Yes. Approximately 7 to 8% of U.S. children and adolescents have elevated cholesterol, often linked to obesity, diet quality, physical inactivity, or genetic conditions such as familial hypercholesterolemia. The National Heart, Lung, and Blood Institute (NHLBI) recommends universal cholesterol screening for all children between ages 9 and 11 and again between ages 17 and 21.
What Is the Difference Between HDL and LDL Cholesterol?
LDL (low-density lipoprotein) carries cholesterol from the liver to body tissues and deposits excess amounts into artery walls, directly increasing cardiovascular risk. HDL (high-density lipoprotein) moves cholesterol out of artery walls and back to the liver for disposal, actively reducing cardiovascular risk. A healthy lipid profile combines low LDL and high HDL, and both numbers are needed to fully assess risk.

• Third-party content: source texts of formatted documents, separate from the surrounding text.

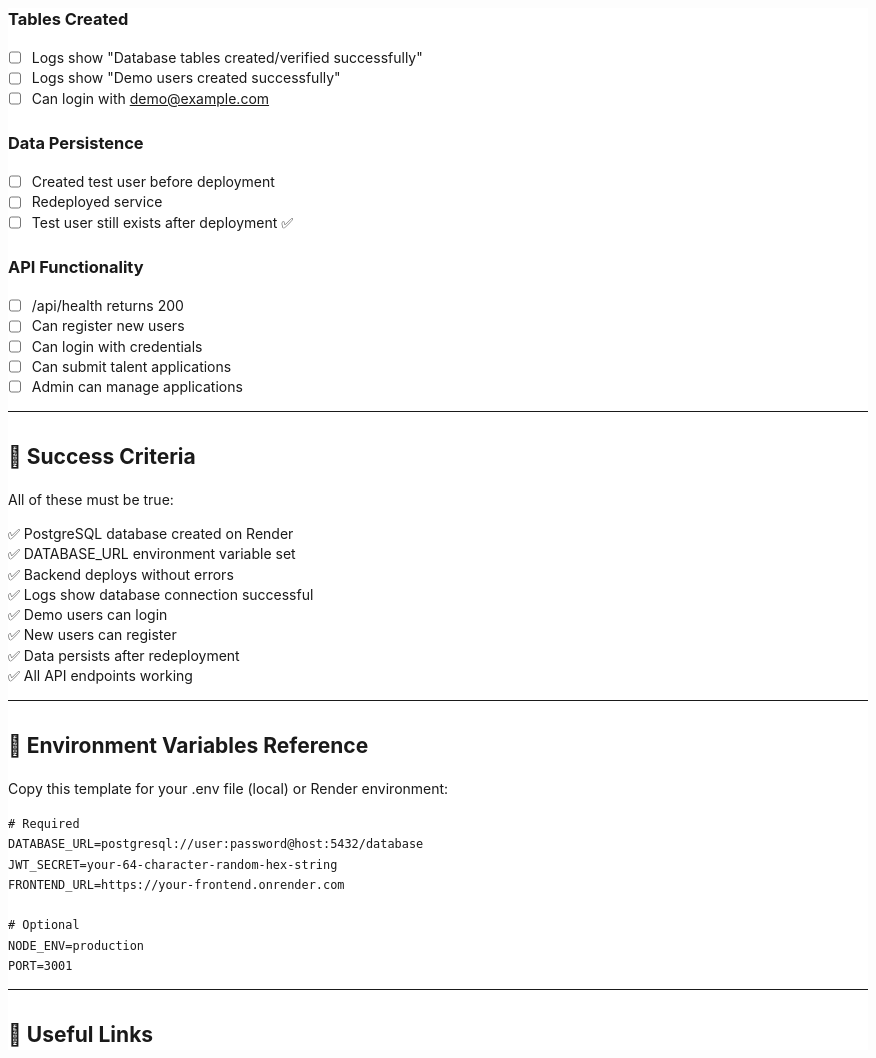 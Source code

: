 ### Tables Created
- [ ] Logs show "Database tables created/verified successfully"
- [ ] Logs show "Demo users created successfully"
- [ ] Can login with demo@example.com

### Data Persistence
- [ ] Created test user before deployment
- [ ] Redeployed service
- [ ] Test user still exists after deployment ✅

### API Functionality
- [ ] /api/health returns 200
- [ ] Can register new users
- [ ] Can login with credentials
- [ ] Can submit talent applications
- [ ] Admin can manage applications

---

## 🎯 Success Criteria

All of these must be true:

✅ PostgreSQL database created on Render  
✅ DATABASE_URL environment variable set  
✅ Backend deploys without errors  
✅ Logs show database connection successful  
✅ Demo users can login  
✅ New users can register  
✅ Data persists after redeployment  
✅ All API endpoints working  

---

## 📝 Environment Variables Reference

Copy this template for your .env file (local) or Render environment:

```env
# Required
DATABASE_URL=postgresql://user:password@host:5432/database
JWT_SECRET=your-64-character-random-hex-string
FRONTEND_URL=https://your-frontend.onrender.com

# Optional
NODE_ENV=production
PORT=3001
```

---

## 🔗 Useful Links
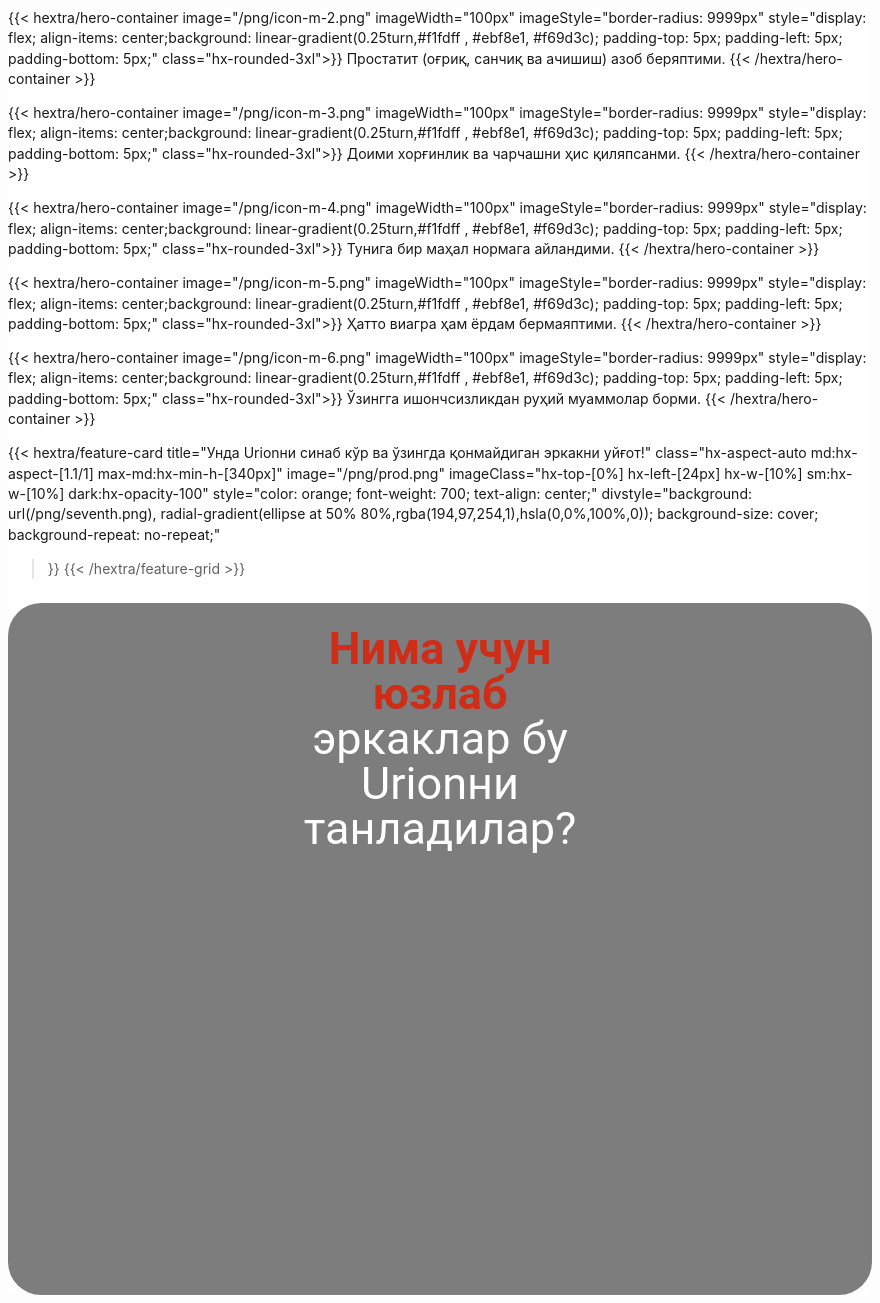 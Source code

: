 
{{< hextra/hero-container image="/png/icon-m-2.png"  imageWidth="100px" imageStyle="border-radius: 9999px" style="display: flex; align-items: center;background: linear-gradient(0.25turn,#f1fdff , #ebf8e1, #f69d3c);  padding-top: 5px; padding-left: 5px; padding-bottom: 5px;" class="hx-rounded-3xl">}}
Простатит (оғриқ, санчиқ ва ачишиш) азоб беряптими.
{{< /hextra/hero-container >}}

{{< hextra/hero-container image="/png/icon-m-3.png"  imageWidth="100px" imageStyle="border-radius: 9999px" style="display: flex; align-items: center;background: linear-gradient(0.25turn,#f1fdff , #ebf8e1, #f69d3c);  padding-top: 5px; padding-left: 5px; padding-bottom: 5px;" class="hx-rounded-3xl">}}
Доими хорғинлик ва чарчашни ҳис қиляпсанми.
{{< /hextra/hero-container >}}


{{< hextra/hero-container image="/png/icon-m-4.png"  imageWidth="100px" imageStyle="border-radius: 9999px" style="display: flex; align-items: center;background: linear-gradient(0.25turn,#f1fdff , #ebf8e1, #f69d3c);  padding-top: 5px; padding-left: 5px; padding-bottom: 5px;" class="hx-rounded-3xl">}}
Тунига бир маҳал нормага айландими.
{{< /hextra/hero-container >}}


{{< hextra/hero-container image="/png/icon-m-5.png"  imageWidth="100px" imageStyle="border-radius: 9999px" style="display: flex; align-items: center;background: linear-gradient(0.25turn,#f1fdff , #ebf8e1, #f69d3c);  padding-top: 5px; padding-left: 5px; padding-bottom: 5px;" class="hx-rounded-3xl">}}
Ҳатто виагра ҳам ёрдам бермаяптими.
{{< /hextra/hero-container >}}


{{< hextra/hero-container image="/png/icon-m-6.png"  imageWidth="100px" imageStyle="border-radius: 9999px" style="display: flex; align-items: center;background: linear-gradient(0.25turn,#f1fdff , #ebf8e1, #f69d3c);  padding-top: 5px; padding-left: 5px; padding-bottom: 5px;" class="hx-rounded-3xl">}}
Ўзингга ишончсизликдан руҳий муаммолар борми.
{{< /hextra/hero-container >}}

{{< hextra/feature-card
title="Унда Urionни синаб кўр ва ўзингда қонмайдиган эркакни уйғот!"
class="hx-aspect-auto md:hx-aspect-[1.1/1] max-md:hx-min-h-[340px]"
image="/png/prod.png"
imageClass="hx-top-[0%] hx-left-[24px] hx-w-[10%] sm:hx-w-[10%] dark:hx-opacity-100"
style="color: orange; font-weight: 700;  text-align: center;"
divstyle="background: url(/png/seventh.png), radial-gradient(ellipse at 50% 80%,rgba(194,97,254,1),hsla(0,0%,100%,0)); background-size: cover; background-repeat: no-repeat;"
>}}
{{< /hextra/feature-grid >}}


<div style="height: 10px"></div>

<div style="width: 100%; height: 646px; padding-left: 2px; padding-right: 2px; padding-top: 23px; padding-bottom: 23px; background: url(/jpg/g1.jpg) rgba(1, 1, 1, 0.51) ; background-blend-mode: overlay; background-size: cover; border-radius: 33px; flex-direction: column; justify-content: center; align-items: center; gap: 38px; display: inline-flex">
<div style="align-self: stretch; flex: 1 1 0; text-align: center"><span style="color: #CF2D18; font-size: 45px; font-family: Roboto; font-weight: 700; line-height: 45px; word-wrap: break-word">
Нима учун
<br/>
юзлаб
<br/></span><span style="color: white; font-size: 45px; font-family: Roboto; font-weight: 400; line-height: 45px; word-wrap: break-word">
эркаклар бу
<br/>
Urionни
<br/>
танладилар?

How Much Can Diet Alone Change Cholesterol Levels?
Dietary changes alone can reduce LDL by 20 to 30% in motivated adults following evidence-based eating plans such as the Mediterranean diet or a diet low in saturated fat and high in soluble fiber. Results vary based on genetic makeup, baseline diet quality, and consistency of adherence. In people with familial hypercholesterolemia, diet alone is rarely sufficient and medication is almost always required.
What Are Normal Triglyceride Levels for Children and Adults?
For children under age 10, normal fasting triglycerides are below 75 mg/dL. For adolescents ages 10 to 19, the acceptable upper limit is 90 mg/dL. For adults 20 and older, a normal fasting triglyceride level is below 150 mg/dL regardless of age, though average levels in U.S. adults tend to rise through the 40s and 50s before stabilizing.
Do Statins Lower Cholesterol Permanently?
Statins lower LDL only while they are being taken, typically reducing levels by 30 to 50% depending on the drug and dose. The effect reverses when the medication is discontinued. Most adults prescribed statins for cardiovascular risk management take them on a long-term basis because the underlying conditions that drive elevated LDL, including genetic factors, dietary patterns, and age-related changes, persist throughout life.
What Is a Normal Cholesterol Range for a 40-Year-Old?
For a 40-year-old, the standard adult reference ranges apply: total cholesterol below 200 mg/dL, LDL below 100 mg/dL, HDL at least 40 mg/dL for men or 50 mg/dL for women, and triglycerides below 150 mg/dL. In practice, many Americans in their 40s have total cholesterol in the 200 to 220 mg/dL range, making this decade one of the highest-impact windows for lifestyle-based intervention.